Two on a train
I was working on my other laptop-based hobby – the Access All Facebook group page – where someone was asking about taking her wheelchair-bound sister to Brussels on Eurostar, and about suitable hotels.
The hotel issue is going to have to be another story, except to say that I’m having a right struggle to find any complete information. Lots of hotels are “accessible” and have “disabled” bed-and bathrooms, but what is that makes them suitable, what’s been done – and in this case, does the room have a hoist?
Eurostar is an easier matter – there’s an excellent website which not only covers the Eurostar service but links you to the St Pancras website which lists places in the station you might find yourself, shows you photos and tells you blow by blow what to expect … to the level of “these doors are always open” or “these doors are wide-opening” … so a person with access issues can not only get a vague general idea that they’ve been remembered, but that they’re core to the operation of the station and access was planned into its redevelopment.
As for the actual trains – Eurostar have two wheelchair places adjoining two companion seats, next to the disabled toilet, on each train.
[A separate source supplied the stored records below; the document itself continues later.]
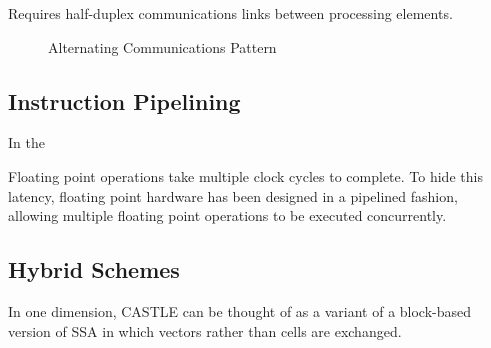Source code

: Requires half-duplex communications links between processing elements.
\begin{figure}
  \centering
  
  \caption{Alternating Communications Pattern}
  \label{fig:alternatingcomms}
\end{figure}

\subsection{Instruction Pipelining}

In the 


Floating point operations take multiple clock cycles to complete.
To hide this latency, floating point hardware has been designed in a pipelined fashion, allowing multiple floating point operations to be executed concurrently.








\subsection{Hybrid Schemes}
In one dimension, CASTLE can be thought of as a variant of a block-based version of SSA in which vectors rather than cells are exchanged.
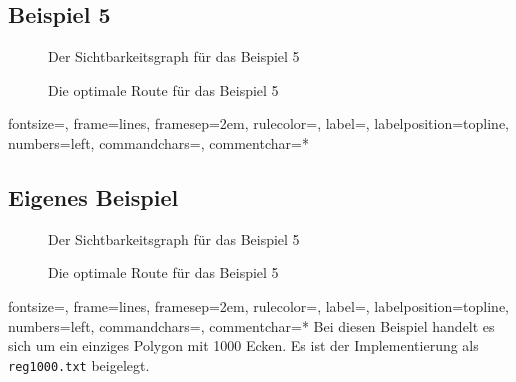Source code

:\documentclass[a4paper, notitlepage, 12pt]{scrartcl}
\begin{document}
\subsection{Beispiel 5}
\begin{minipage}[b]{0.45\linewidth}
	\begin{figure}[H]
		
		\caption{Der Sichtbarkeitsgraph für das Beispiel 5}
	\end{figure}
\end{minipage}
\hspace{0.5cm}
\begin{minipage}[b]{0.45\linewidth}
	\begin{figure}[H] 
		\caption{Die optimale Route für das Beispiel 5}
	\end{figure}
\end{minipage}
{fontsize=\footnotesize,
	frame=lines,  %
	framesep=2em, %
	rulecolor=\color{Gray},
	label=,
	labelposition=topline,
	numbers=left,
	commandchars=\|\(\), %
	commentchar=*        %
}
\subsection*{Eigenes Beispiel}
\begin{minipage}[b]{0.45\linewidth}
	\begin{figure}[H]
		
		\caption{Der Sichtbarkeitsgraph für das Beispiel 5}
	\end{figure}
\end{minipage}
\hspace{0.5cm}
\begin{minipage}[b]{0.45\linewidth}
	\begin{figure}[H] 
		\caption{Die optimale Route für das Beispiel 5}
	\end{figure}
\end{minipage}
%
{fontsize=\footnotesize,
	frame=lines,  %
	framesep=2em, %
	rulecolor=\color{Gray},
	label=,
	labelposition=topline,
	numbers=left,
	commandchars=\|\(\), %
	commentchar=*        %
}
Bei diesen Beispiel handelt es sich um ein einziges Polygon mit 1000 Ecken. Es ist der Implementierung als \texttt{reg1000.txt} beigelegt.
\end{document}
That’s two, but at least it’s two on every train! And book both the chair place and the companion seat together and you get a discounted fare.
The company also offers a selection of “special” meals for those travelling in Business Premier and Standard Premier classes (served to your seat, book at least 24 hours in advance) and Waitrose snacks for the proles in the buffet car. Ha, the spellchecker does not know what a “prole” is – cool!
FYI, there’s also 10cm more legroom in the Premier classes.
I like the way Eurostar think!
Overnight to the slopes
In addition to the Corail Lunea services from France, there’s also a direct day- or overnight-service ski train from St. Pancras International or Ashford International to the heart of the Alps. The train takes you to Moûtiers, Aime-la-Plagne or Bourg-St-Maurice.
There’s no sleeping cabins or couchettes, but the Eurostar train operates the normal Standard and Standard Premier service, including meals at your seat in Standard Premier.
Specialist equipment for disabled travelllers
D’oh … of course … it was so obvious.
Anyone who needs specialist equipment – hoists, a profiling bed – needs to google “disabled equipment hire” for the destination of their choice.
It’s gonna be a hassle and a cost, but realistically a fully adapted room is going to be a lot more expensive anyway.
Hire companies have beds, hoists, power chairs and scooters and can deliver them to and collect them from their holiday home or hotel.
Train London to Frankfurt
Germany’s Deutsche Bahn has received permission to run its 200mph Inter-city Express (ICE) trains through the Channel Tunnel from 2015/6.
The DB plan is for three services a day in each direction – each carrying 888 passengers in 16 coaches – on a new generation ICE train. In Brussels, the trains will split, with eight carriages carrying 444 passengers heading to Rotterdam and then Amsterdam. The other eight carriages will head to Cologne and then Frankfurt.
Deutsche Bahn officials said the journey time from Cologne to London would be less than four hours
Three pairs of trains will connect Frankfurt and London via Cologne, Brussels, and Lille, with one train running in each direction in the morning, at lunchtime, and in the evening.
This will also be the first time that Amsterdam and Rotterdam have a direct connection with London.
All ICE trains feature a disabled toilet and wheelchair spaces.